Hydrolix can ingest data out of order. Because Hydrolix makes data available quickly, out-of-order ingestion can initially create sub-optimal partitions. This sub-optimal partition structure can lead to inefficient compression and performance.
Architecture⚓︎
As of v5.10, merge-controller is the default merge service. It communicates with merge-peer pools directly over gRPC, replacing the earlier merge-head service that used RabbitMQ as an intermediate queue.

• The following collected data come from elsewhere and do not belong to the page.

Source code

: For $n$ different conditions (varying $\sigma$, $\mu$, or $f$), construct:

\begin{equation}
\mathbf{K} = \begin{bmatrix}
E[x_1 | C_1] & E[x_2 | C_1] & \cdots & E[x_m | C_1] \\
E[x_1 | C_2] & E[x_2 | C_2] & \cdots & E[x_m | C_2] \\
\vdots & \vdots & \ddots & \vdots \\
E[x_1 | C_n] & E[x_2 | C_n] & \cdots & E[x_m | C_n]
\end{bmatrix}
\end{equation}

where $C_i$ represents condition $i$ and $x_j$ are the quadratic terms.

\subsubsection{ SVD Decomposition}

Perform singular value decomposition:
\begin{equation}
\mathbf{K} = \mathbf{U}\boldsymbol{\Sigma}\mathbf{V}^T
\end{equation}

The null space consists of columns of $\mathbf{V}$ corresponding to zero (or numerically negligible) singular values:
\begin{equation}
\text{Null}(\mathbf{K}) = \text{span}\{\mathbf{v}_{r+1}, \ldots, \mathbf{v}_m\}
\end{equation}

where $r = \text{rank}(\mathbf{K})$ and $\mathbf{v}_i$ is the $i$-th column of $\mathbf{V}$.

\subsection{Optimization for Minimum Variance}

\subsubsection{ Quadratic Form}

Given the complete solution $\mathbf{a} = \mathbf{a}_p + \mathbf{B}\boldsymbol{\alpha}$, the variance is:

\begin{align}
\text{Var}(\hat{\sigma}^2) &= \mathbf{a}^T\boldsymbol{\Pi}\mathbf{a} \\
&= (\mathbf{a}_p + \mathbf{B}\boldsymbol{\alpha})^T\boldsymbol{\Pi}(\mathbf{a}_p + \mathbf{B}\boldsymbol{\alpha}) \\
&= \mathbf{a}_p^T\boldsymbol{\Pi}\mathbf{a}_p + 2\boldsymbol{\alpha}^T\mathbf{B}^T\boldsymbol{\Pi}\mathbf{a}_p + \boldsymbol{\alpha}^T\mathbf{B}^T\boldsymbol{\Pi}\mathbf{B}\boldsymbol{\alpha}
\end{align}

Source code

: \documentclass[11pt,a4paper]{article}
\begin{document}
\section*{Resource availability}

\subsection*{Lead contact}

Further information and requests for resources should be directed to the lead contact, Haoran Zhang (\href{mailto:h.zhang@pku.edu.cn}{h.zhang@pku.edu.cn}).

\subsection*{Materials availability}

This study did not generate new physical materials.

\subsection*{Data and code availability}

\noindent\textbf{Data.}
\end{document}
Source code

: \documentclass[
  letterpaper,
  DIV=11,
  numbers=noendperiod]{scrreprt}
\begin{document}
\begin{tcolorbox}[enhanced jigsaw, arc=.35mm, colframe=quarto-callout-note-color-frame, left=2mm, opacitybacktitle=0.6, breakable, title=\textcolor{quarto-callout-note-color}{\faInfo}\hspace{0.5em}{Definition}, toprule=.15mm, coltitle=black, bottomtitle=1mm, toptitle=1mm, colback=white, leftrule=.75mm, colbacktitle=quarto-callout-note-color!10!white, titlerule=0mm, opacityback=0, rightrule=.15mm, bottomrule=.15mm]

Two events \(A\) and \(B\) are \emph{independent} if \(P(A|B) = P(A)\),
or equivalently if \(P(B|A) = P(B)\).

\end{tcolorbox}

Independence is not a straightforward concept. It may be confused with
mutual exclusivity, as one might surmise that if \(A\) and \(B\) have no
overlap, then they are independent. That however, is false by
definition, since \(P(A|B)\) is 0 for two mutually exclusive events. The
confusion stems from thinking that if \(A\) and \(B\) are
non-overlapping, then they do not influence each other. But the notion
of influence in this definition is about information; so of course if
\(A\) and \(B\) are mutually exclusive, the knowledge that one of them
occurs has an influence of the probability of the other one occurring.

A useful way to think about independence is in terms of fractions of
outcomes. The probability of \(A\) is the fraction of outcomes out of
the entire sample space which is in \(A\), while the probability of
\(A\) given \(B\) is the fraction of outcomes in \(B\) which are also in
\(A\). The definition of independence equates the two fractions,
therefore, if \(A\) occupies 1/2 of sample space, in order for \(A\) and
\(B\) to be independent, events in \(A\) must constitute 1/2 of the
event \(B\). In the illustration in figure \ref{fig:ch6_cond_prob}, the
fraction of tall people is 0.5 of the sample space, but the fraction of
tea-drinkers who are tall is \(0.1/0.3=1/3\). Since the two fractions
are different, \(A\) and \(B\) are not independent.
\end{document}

| Component | Description | Scale to 0 |
|---|---|---|
| Merge controller | Determines which partitions to combine to improve query performance and storage costs. Communicates merge tasks to merge peers over gRPC. | Yes |
| gRPC channel | Direct connection between merge controller and merge peers. | Yes |
| Merge peer | Workers that take partition combine tasks from the merge controller. Reads partitions from storage and combines them into new partitions. Writes new combined partitions to the Hydrolix database and updates the catalog. | Yes |
| Hydrolix database storage bucket | Contains the partitions that comprise the database. Part of the core infrastructure. | No |
| Catalog | Contains metadata about data stored in Hydrolix. Part of the core infrastructure. | No |
🛠️ Configure Merge
To configure Merge in your Hydrolix cluster, see Merge.
merge-head is deprecated
merge-head is deprecated as of v5.10 and will be removed in v5.12. If your configuration explicitly uses merge-head, migrate to merge-controller before upgrading to v5.12. See Merge for migration steps.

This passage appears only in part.